Sexually transmitted disease is taking a toll on our young people. These are things you don’t even want to think about, but our teens and pre teens are facing these challenges. They are too young to know all of the risks they are taking when having sex, often these kids don’t even believe the sex they have is even really sex. Information is so available at two wonderful clinics here in North County. Both North County Health Services and Vista Community Clinic serve this region well. Taking your teen to one of these clinics could be an eye opener. We are in great need for community support since funding for some of the teenage programs are drying up.

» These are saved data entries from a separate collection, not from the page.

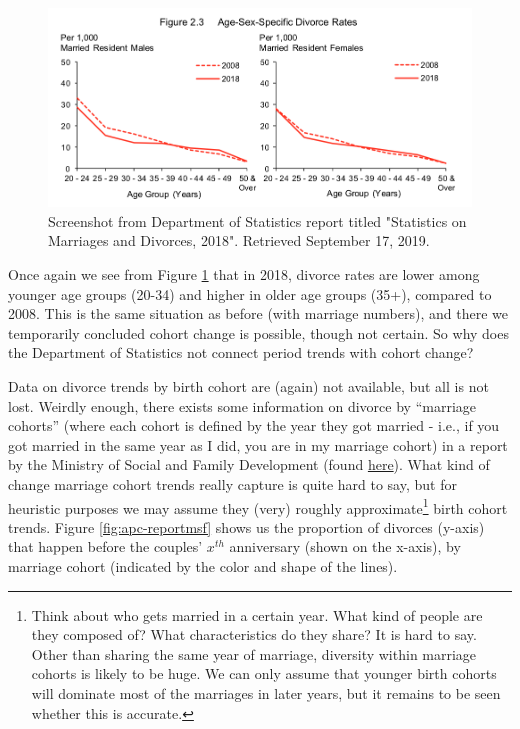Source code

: \documentclass[openany]{book}
\let\rmarkdownfootnote\footnote%
\def\footnote{\protect\rmarkdownfootnote}
\begin{document}
\begin{figure}

{\centering \includegraphics[width=0.8\linewidth]{images/apc/report_fig3} 

}

\caption{Screenshot from Department of Statistics report titled "Statistics on Marriages and Divorces,  2018". Retrieved September 17, 2019.}\label{fig:apc-reportsingstat2nd}
\end{figure}

Once again we see from Figure \ref{fig:apc-reportsingstat2nd} that in
2018, divorce rates are lower among younger age groups (20-34) and
higher in older age groups (35+), compared to 2008. This is the same
situation as before (with marriage numbers), and there we temporarily
concluded cohort change is possible, though not certain. So why does the
Department of Statistics not connect period trends with cohort change?

Data on divorce trends by birth cohort are (again) not available, but
all is not lost. Weirdly enough, there exists some information on
divorce by ``marriage cohorts'' (where each cohort is defined by the
year they got married - i.e., if you got married in the same year as I
did, you are in my marriage cohort) in a report by the Ministry of
Social and Family Development (found
\href{https://www.msf.gov.sg/research-and-data/Research-and-Data-Series/Pages/default.aspx}{here}).
What kind of change marriage cohort trends really capture is quite hard
to say, but for heuristic purposes we may assume they (very) roughly
approximate\footnote{Think about who gets married in a certain year.
  What kind of people are they composed of? What characteristics do they
  share? It is hard to say. Other than sharing the same year of
  marriage, diversity within marriage cohorts is likely to be huge. We
  can only assume that younger birth cohorts will dominate most of the
  marriages in later years, but it remains to be seen whether this is
  accurate.} birth cohort trends. Figure \ref{fig:apc-reportmsf} shows
us the proportion of divorces (y-axis) that happen before the couples'
\(x^{th}\) anniversary (shown on the x-axis), by marriage cohort
(indicated by the color and shape of the lines).
\end{document}

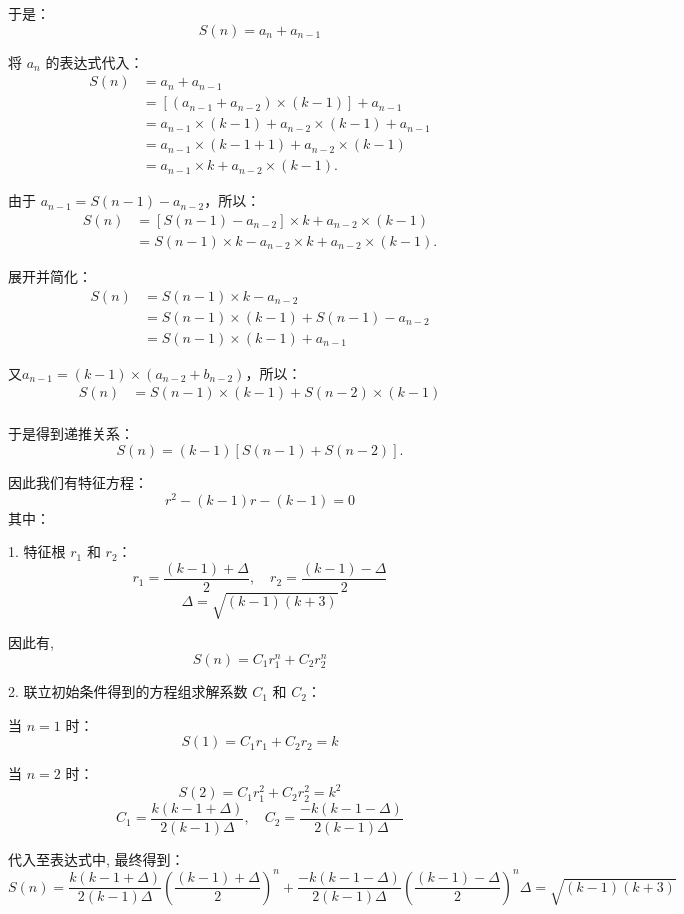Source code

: \documentclass{article}
\begin{document}
于是：
\[
S(n) = a_n + a_{n-1}
\]

将 \(a_n\) 的表达式代入：
\[
\begin{aligned}
S(n) &= a_n + a_{n-1} \\
&= \left[(a_{n-1} + a_{n-2}) \times (k-1)\right] + a_{n-1} \\
&= a_{n-1} \times (k-1) + a_{n-2} \times (k-1) + a_{n-1} \\
&= a_{n-1} \times (k-1+1) + a_{n-2} \times (k-1) \\
&= a_{n-1} \times k + a_{n-2} \times (k-1).
\end{aligned}
\]

由于 \(a_{n-1} = S(n-1) - a_{n-2}\)，所以：
\[
\begin{aligned}
S(n) &= \left[S(n-1) - a_{n-2}\right] \times k + a_{n-2} \times (k-1) \\
&= S(n-1) \times k - a_{n-2} \times k + a_{n-2} \times (k-1).
\end{aligned}
\]

展开并简化：
\[
\begin{aligned}
S(n) &= S(n-1) \times k - a_{n-2} \\
&= S(n-1) \times (k-1) + S(n-1) - a_{n-2} \\
&= S(n-1) \times (k-1) + a_{n-1}
\end{aligned}
\]

又\(a_{n-1} = (k-1) \times (a_{n-2} + b_{n-2})\)，所以：
\[
\begin{aligned}
S(n) &= S(n-1) \times (k-1) + S(n-2) \times (k-1)\\
\end{aligned}
\]

于是得到递推关系：
\[
S(n) = (k-1) \left[S(n-1) + S(n-2)\right].
\]

因此我们有特征方程：
\[
r^2 - (k-1)r - (k-1) = 0
\]
其中：

1. 特征根 \(r_1\) 和 \(r_2\)：
\[
r_1 = \frac{(k-1) + \Delta}{2}, \quad r_2 = \frac{(k-1) - \Delta}{2}
\]
\[
\Delta = \sqrt{(k-1)(k+3)}
\]

因此有,
\[
S(n) = C_1 r_1^n + C_2 r_2^n
\]

2. 联立初始条件得到的方程组求解系数 \(C_1\) 和 \(C_2\)：

当 \(n = 1\) 时：
\[
S(1) = C_1 r_1 + C_2 r_2 = k
\]

当 \(n = 2\) 时：
\[
S(2) = C_1 r_1^2 + C_2 r_2^2 = k^2
\]
\[
C_1 = \frac{k(k-1 + \Delta)}{2(k-1)\Delta}, \quad C_2 = \frac{-k(k-1 - \Delta)}{2(k-1)\Delta}
\]

代入至表达式中, 最终得到：
\[
\boxed{S(n) = \frac{k(k-1+\Delta)}{2(k-1)\Delta} \left(\frac{(k-1) + \Delta}{2}\right)^n + \frac{-k(k-1-\Delta)}{2(k-1)\Delta} \left(\frac{(k-1) - \Delta}{2}\right)^n 
\boxed{\Delta = \sqrt{(k-1)(k+3)}}
}
\]
\end{document}
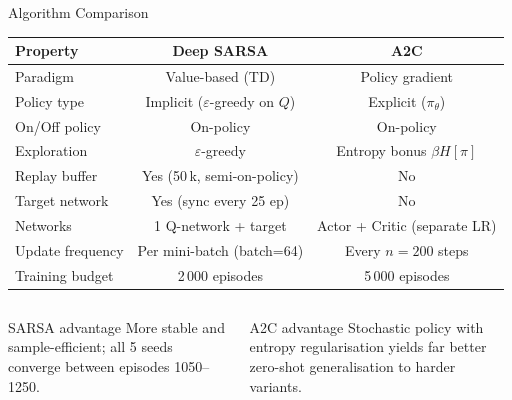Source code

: \documentclass[aspectratio=169, 10pt]{beamer}
\begin{document}
\begin{frame}{Algorithm Comparison}
  \begin{center}
  \renewcommand{\arraystretch}{1.35}
  \begin{tabular}{lcc}
    \toprule
    \textbf{Property} & \textbf{Deep SARSA} & \textbf{A2C} \\
    \midrule
    Paradigm          & Value-based (TD)   & Policy gradient \\
    Policy type       & Implicit ($\varepsilon$-greedy on $Q$) & Explicit ($\pi_\theta$) \\
    On/Off policy     & On-policy          & On-policy \\
    Exploration       & $\varepsilon$-greedy & Entropy bonus $\beta H[\pi]$ \\
    Replay buffer     & Yes (50\,k, semi-on-policy) & No \\
    Target network    & Yes (sync every 25 ep) & No \\
    Networks          & 1 Q-network + target & Actor + Critic (separate LR) \\
    Update frequency  & Per mini-batch (batch=64) & Every $n=200$ steps \\
    Training budget   & 2\,000 episodes    & 5\,000 episodes \\
    \bottomrule
  \end{tabular}
  \end{center}
  \vspace{0.3em}
  \begin{columns}
      \begin{block}{\color{white}SARSA advantage}
        More stable and sample-efficient; all 5 seeds converge
        between episodes 1050--1250.
      \end{block}
      \begin{block}{\color{white}A2C advantage}
        Stochastic policy with entropy regularisation yields
        far better zero-shot generalisation to harder variants.
      \end{block}
  \end{columns}
\end{frame}
\end{document}
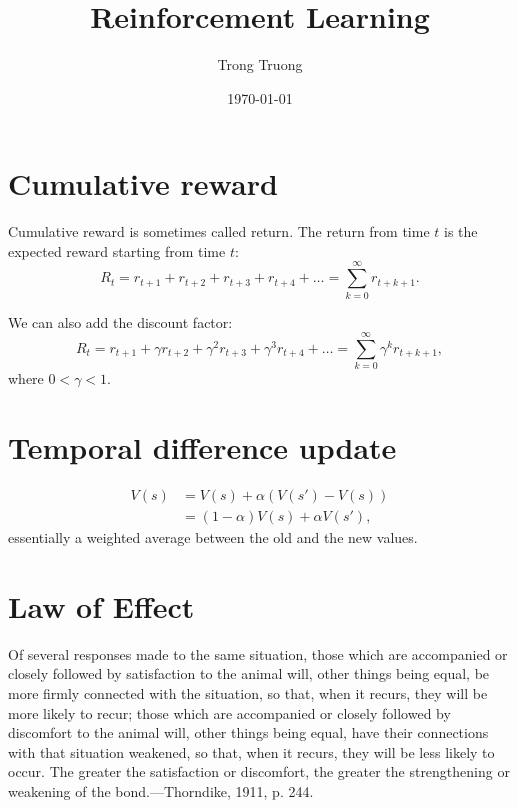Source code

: \documentclass[12pt]{article}
\title{Reinforcement Learning}
\author{Trong Truong}
\date{\today}
\theoremstyle{plain}
\theoremstyle{definition}
\theoremstyle{remark}
\begin{document}
\sloppy
\maketitle

\tableofcontents

\section{Cumulative reward}


Cumulative reward is sometimes called return. The return from time \( t \) is the expected reward starting from time \( t \):
\[
R _ { t } = r _ { t + 1 } + r _ { t + 2 } + r _ { t + 3 } + r _ { t + 4 } + \ldots = \sum _ { k = 0 } ^ { \infty } r _ { t + k + 1 }.
\]

We can also add the discount factor:
\[
R _ { t } = r _ { t + 1 } + \gamma r _ { t + 2 } + \gamma ^ { 2 } r _ { t + 3 } + \gamma ^ { 3 } r _ { t + 4 } + \ldots = \sum _ { k = 0 } ^ { \infty } \gamma ^ { k } r _ { t + k + 1 },
\]
where \( 0 < \gamma < 1. \)

\section{Temporal difference update}

\begin{align*}
V(s) &= V(s) + \alpha (V(s') - V(s)) \\
     &= (1 - \alpha) V(s) + \alpha V(s'),
\end{align*}
essentially a weighted average between the old and the new values.

\section{Law of Effect}

Of several responses made to the same situation,  those which are accompanied or closely followed by satisfaction to the animal will, other things being equal, be more firmly connected with the situation, so that, when it recurs, they will be more likely to recur; those which are accompanied or closely followed by discomfort to the animal will, other things being equal, have their connections with that situation weakened, so that, when it recurs, they will be less likely to occur.  The greater the satisfaction or discomfort, the greater the strengthening or weakening of the bond.---Thorndike, 1911, p. 244.
\end{document}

Someone once said “it takes a village” and indeed it does. We ask you to talk to your own family, teens and pre teens. Protect them! Nothing is so powerful as education. Can you even imagine your 15 year old son coming home and announces over dinner “hey, I’m going to be a father!” Most young boys never think that sexual encounter could make him financially responsible for that baby until it turns 18 years old. Wow! We really need to open the dialogue.

There is so much help out there, you only need to ask.

Mary Steiger is an Oceanside resident and chairs the Teenage Pregnancy Program at the Oceanside Boys & Girls Club.